Task requirements: Scanning the entries below, copy every line that contains the word "label".

Items from a dataset
%%
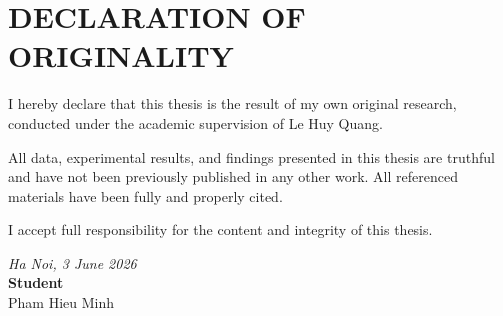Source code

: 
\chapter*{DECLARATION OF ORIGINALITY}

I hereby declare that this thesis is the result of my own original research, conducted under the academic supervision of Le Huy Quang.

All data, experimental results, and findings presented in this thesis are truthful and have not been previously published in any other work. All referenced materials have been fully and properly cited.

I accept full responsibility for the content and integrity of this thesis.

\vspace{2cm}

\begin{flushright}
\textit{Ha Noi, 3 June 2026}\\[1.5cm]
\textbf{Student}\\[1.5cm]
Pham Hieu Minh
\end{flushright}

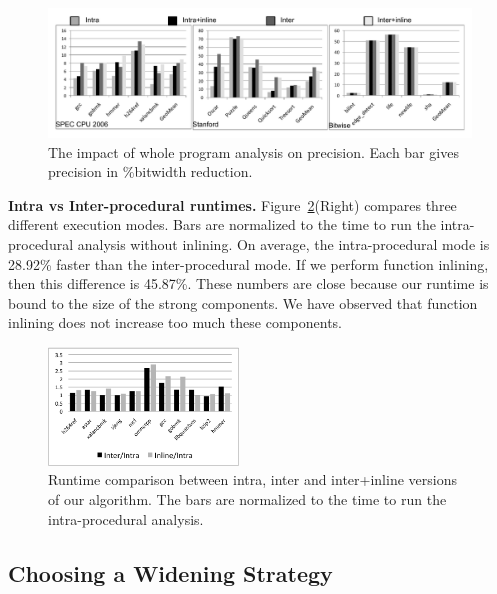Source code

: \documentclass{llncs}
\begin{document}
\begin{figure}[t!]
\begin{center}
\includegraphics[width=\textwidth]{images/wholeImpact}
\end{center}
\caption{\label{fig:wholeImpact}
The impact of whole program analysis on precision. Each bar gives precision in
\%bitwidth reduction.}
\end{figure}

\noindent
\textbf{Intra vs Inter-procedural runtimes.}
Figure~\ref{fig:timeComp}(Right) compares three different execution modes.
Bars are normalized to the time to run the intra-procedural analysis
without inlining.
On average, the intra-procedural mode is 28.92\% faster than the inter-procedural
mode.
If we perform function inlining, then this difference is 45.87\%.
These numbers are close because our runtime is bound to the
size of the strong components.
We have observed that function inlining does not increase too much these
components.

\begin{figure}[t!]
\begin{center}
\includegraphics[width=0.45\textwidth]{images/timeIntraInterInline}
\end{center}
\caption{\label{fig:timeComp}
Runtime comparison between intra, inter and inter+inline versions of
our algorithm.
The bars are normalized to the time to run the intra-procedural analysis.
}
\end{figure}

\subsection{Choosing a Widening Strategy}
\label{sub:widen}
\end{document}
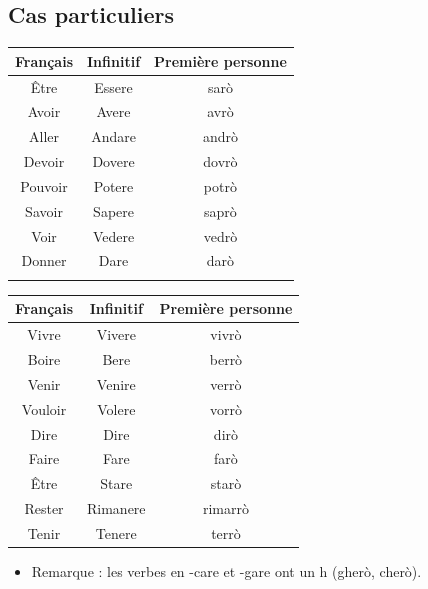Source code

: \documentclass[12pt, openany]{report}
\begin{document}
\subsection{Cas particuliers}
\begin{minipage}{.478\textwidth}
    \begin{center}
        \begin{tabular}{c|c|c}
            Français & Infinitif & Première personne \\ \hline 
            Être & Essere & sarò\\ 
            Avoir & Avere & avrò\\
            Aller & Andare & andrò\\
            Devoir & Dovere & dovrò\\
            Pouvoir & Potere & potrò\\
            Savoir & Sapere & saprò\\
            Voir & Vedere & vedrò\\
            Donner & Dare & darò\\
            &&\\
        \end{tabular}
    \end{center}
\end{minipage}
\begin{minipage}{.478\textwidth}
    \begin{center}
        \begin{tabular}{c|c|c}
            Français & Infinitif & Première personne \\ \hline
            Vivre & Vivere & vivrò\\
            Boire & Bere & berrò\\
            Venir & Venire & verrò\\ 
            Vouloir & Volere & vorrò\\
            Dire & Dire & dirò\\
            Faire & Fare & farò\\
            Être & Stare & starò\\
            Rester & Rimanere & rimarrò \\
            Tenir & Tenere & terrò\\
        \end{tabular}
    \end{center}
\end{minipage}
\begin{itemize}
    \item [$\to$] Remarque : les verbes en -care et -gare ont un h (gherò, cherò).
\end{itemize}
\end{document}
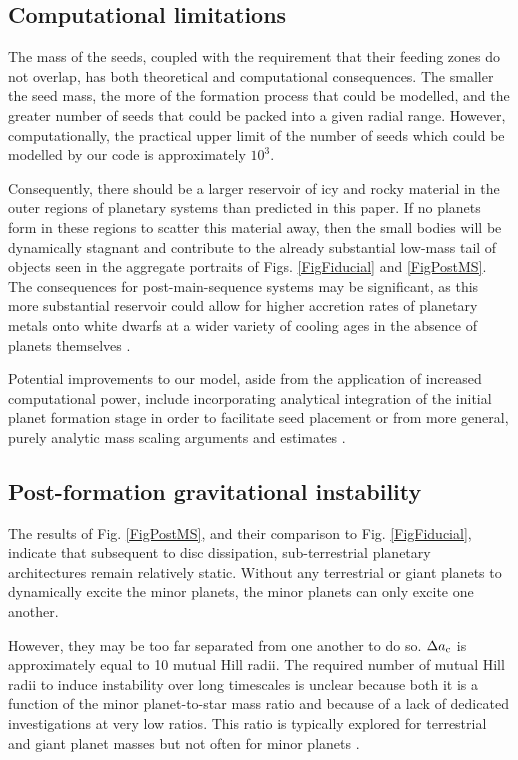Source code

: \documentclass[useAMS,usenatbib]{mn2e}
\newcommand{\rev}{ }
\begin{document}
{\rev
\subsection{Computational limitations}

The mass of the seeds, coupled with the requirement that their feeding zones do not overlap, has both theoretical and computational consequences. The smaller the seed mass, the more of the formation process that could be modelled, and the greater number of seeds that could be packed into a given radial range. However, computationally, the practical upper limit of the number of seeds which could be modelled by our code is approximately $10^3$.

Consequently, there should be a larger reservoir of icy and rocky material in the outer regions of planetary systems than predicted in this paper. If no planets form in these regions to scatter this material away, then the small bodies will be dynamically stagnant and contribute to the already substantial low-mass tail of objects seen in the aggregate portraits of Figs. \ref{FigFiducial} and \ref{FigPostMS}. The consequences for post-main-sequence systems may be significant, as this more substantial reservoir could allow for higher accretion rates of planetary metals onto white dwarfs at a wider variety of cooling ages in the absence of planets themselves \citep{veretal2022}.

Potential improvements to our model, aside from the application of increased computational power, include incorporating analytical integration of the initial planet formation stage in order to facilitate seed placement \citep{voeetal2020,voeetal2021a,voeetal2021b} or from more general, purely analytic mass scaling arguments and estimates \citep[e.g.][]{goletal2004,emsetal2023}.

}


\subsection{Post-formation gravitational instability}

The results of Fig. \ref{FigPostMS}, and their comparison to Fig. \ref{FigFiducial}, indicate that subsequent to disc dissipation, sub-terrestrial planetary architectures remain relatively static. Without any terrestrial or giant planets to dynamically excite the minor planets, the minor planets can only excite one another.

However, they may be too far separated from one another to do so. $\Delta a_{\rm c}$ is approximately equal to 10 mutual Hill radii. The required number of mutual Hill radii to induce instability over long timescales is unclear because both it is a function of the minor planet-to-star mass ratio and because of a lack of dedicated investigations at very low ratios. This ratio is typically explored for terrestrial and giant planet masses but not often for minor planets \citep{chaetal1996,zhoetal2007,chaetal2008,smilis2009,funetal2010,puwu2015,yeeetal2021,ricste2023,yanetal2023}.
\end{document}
%%
Task response:
\caption{\label{fig:wholeImpact}
\caption{\label{fig:timeComp}
\label{sub:widen}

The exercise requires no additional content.